===== THE INPUT

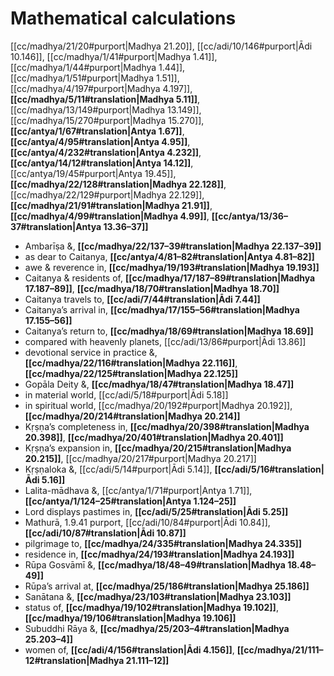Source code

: # Mathematical calculations

[[cc/madhya/21/20#purport|Madhya 21.20]], [[cc/adi/10/146#purport|Ādi 10.146]], [[cc/madhya/1/41#purport|Madhya 1.41]], [[cc/madhya/1/44#purport|Madhya 1.44]], [[cc/madhya/1/51#purport|Madhya 1.51]], [[cc/madhya/4/197#purport|Madhya 4.197]], **[[cc/madhya/5/11#translation|Madhya 5.11]]**, [[cc/madhya/13/149#purport|Madhya 13.149]], [[cc/madhya/15/270#purport|Madhya 15.270]], **[[cc/antya/1/67#translation|Antya 1.67]]**, **[[cc/antya/4/95#translation|Antya 4.95]]**, **[[cc/antya/4/232#translation|Antya 4.232]]**, **[[cc/antya/14/12#translation|Antya 14.12]]**, [[cc/antya/19/45#purport|Antya 19.45]], **[[cc/madhya/22/128#translation|Madhya 22.128]]**, [[cc/madhya/22/129#purport|Madhya 22.129]], **[[cc/madhya/21/91#translation|Madhya 21.91]]**, **[[cc/madhya/4/99#translation|Madhya 4.99]]**, **[[cc/antya/13/36–37#translation|Antya 13.36–37]]**

* Ambarīṣa &, **[[cc/madhya/22/137–39#translation|Madhya 22.137–39]]**
* as dear to Caitanya, **[[cc/antya/4/81–82#translation|Antya 4.81–82]]**
* awe & reverence in, **[[cc/madhya/19/193#translation|Madhya 19.193]]**
* Caitanya & residents of, **[[cc/madhya/17/187–89#translation|Madhya 17.187–89]]**, **[[cc/madhya/18/70#translation|Madhya 18.70]]**
* Caitanya travels to, **[[cc/adi/7/44#translation|Ādi 7.44]]**
* Caitanya’s arrival in, **[[cc/madhya/17/155–56#translation|Madhya 17.155–56]]**
* Caitanya’s return to, **[[cc/madhya/18/69#translation|Madhya 18.69]]**
* compared with heavenly planets, [[cc/adi/13/86#purport|Ādi 13.86]]
* devotional service in practice &, **[[cc/madhya/22/116#translation|Madhya 22.116]]**, **[[cc/madhya/22/125#translation|Madhya 22.125]]**
* Gopāla Deity &, **[[cc/madhya/18/47#translation|Madhya 18.47]]**
* in material world, [[cc/adi/5/18#purport|Ādi 5.18]]
* in spiritual world, [[cc/madhya/20/192#purport|Madhya 20.192]], **[[cc/madhya/20/214#translation|Madhya 20.214]]**
* Kṛṣṇa’s completeness in, **[[cc/madhya/20/398#translation|Madhya 20.398]]**, **[[cc/madhya/20/401#translation|Madhya 20.401]]**
* Kṛṣṇa’s expansion in, **[[cc/madhya/20/215#translation|Madhya 20.215]]**, [[cc/madhya/20/217#purport|Madhya 20.217]]
* Kṛṣṇaloka &, [[cc/adi/5/14#purport|Ādi 5.14]], **[[cc/adi/5/16#translation|Ādi 5.16]]**
* Lalita-mādhava &, [[cc/antya/1/71#purport|Antya 1.71]], **[[cc/antya/1/124–25#translation|Antya 1.124–25]]**
* Lord displays pastimes in, **[[cc/adi/5/25#translation|Ādi 5.25]]**
* Mathurā, 1.9.41 purport, [[cc/adi/10/84#purport|Ādi 10.84]], **[[cc/adi/10/87#translation|Ādi 10.87]]**
* pilgrimage to, **[[cc/madhya/24/335#translation|Madhya 24.335]]**
* residence in, **[[cc/madhya/24/193#translation|Madhya 24.193]]**
* Rūpa Gosvāmī &, **[[cc/madhya/18/48–49#translation|Madhya 18.48–49]]**
* Rūpa’s arrival at, **[[cc/madhya/25/186#translation|Madhya 25.186]]**
* Sanātana &, **[[cc/madhya/23/103#translation|Madhya 23.103]]**
* status of, **[[cc/madhya/19/102#translation|Madhya 19.102]]**, **[[cc/madhya/19/106#translation|Madhya 19.106]]**
* Subuddhi Rāya &, **[[cc/madhya/25/203–4#translation|Madhya 25.203–4]]**
* women of, **[[cc/adi/4/156#translation|Ādi 4.156]]**, **[[cc/madhya/21/111–12#translation|Madhya 21.111–12]]**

==========

_INSTRUCTIONS TO FOLLOW:_ Copy the records above exactly, beginning at the line that contains "22.116]]**, **[[cc/madhya/22/125#translation|Madhya 22.125]]**" and stopping after the line that contains "20.215]]**, [[cc/madhya/20/217#purport|Madhya 20.217]]".

_EXERCISE ANSWER:_
* devotional service in practice &, **[[cc/madhya/22/116#translation|Madhya 22.116]]**, **[[cc/madhya/22/125#translation|Madhya 22.125]]**
* Gopāla Deity &, **[[cc/madhya/18/47#translation|Madhya 18.47]]**
* in material world, [[cc/adi/5/18#purport|Ādi 5.18]]
* in spiritual world, [[cc/madhya/20/192#purport|Madhya 20.192]], **[[cc/madhya/20/214#translation|Madhya 20.214]]**
* Kṛṣṇa’s completeness in, **[[cc/madhya/20/398#translation|Madhya 20.398]]**, **[[cc/madhya/20/401#translation|Madhya 20.401]]**
* Kṛṣṇa’s expansion in, **[[cc/madhya/20/215#translation|Madhya 20.215]]**, [[cc/madhya/20/217#purport|Madhya 20.217]]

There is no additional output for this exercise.